- Exercise details:
Retype the opening lines of the listing below, ending with the line that contains "When I thought", and leave out any pictures.

#### Listed records ####

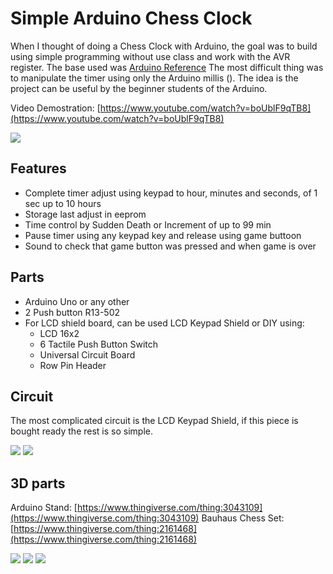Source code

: # Simple Arduino Chess Clock

When I thought of doing a Chess Clock with Arduino, the goal was to build using simple programming without use class and work with the AVR register. The base used was [Arduino Reference](https://www.arduino.cc/reference/en/) The most difficult thing was to manipulate the timer using only the Arduino millis (). The idea is the project can be useful by the beginner students of the Arduino.

Video Demostration: [https://www.youtube.com/watch?v=boUblF9qTB8](https://www.youtube.com/watch?v=boUblF9qTB8)

<img src="https://github.com/naldin/ArduinoChessClock/raw/master/IMG_0230.JPG" />

## Features

* Complete timer adjust using keypad to hour, minutes and seconds, of 1 sec up to 10 hours
* Storage last adjust in eeprom
* Time control by Sudden Death or Increment of up to 99 min
* Pause timer using any keypad key and release using game buttoon
* Sound to check that game button was pressed and when game is over

## Parts

* Arduino Uno or any other
* 2 Push button R13-502
* For LCD shield board, can be used LCD Keypad Shield or DIY using:
  * LCD 16x2
  * 6 Tactile Push Button Switch
  * Universal Circuit Board
  * Row Pin Header

## Circuit

The most complicated circuit is the LCD Keypad Shield, if this piece is bought ready the rest is so simple.

<img src="https://github.com/naldin/ArduinoChessClock/raw/master/schematics.png" />
<img src="https://github.com/naldin/ArduinoChessClock/raw/master/schematic_Keypad_Shield.png" />

## 3D parts

Arduino Stand: [https://www.thingiverse.com/thing:3043109](https://www.thingiverse.com/thing:3043109)
Bauhaus Chess Set: [https://www.thingiverse.com/thing:2161468](https://www.thingiverse.com/thing:2161468)

<img src="https://github.com/naldin/ArduinoChessClock/raw/master/IMG_0231.JPG" />
<img src="https://github.com/naldin/ArduinoChessClock/raw/master/IMG_0233.JPG" />
<img src="https://github.com/naldin/ArduinoChessClock/raw/master/IMG_029.JPG" />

####

- Answer:
Source code

: # Simple Arduino Chess Clock

When I thought of doing a Chess Clock with Arduino, the goal was to build using simple programming without use class and work with the AVR register. The base used was [Arduino Reference](https://www.arduino.cc/reference/en/) The most difficult thing was to manipulate the timer using only the Arduino millis (). The idea is the project can be useful by the beginner students of the Arduino.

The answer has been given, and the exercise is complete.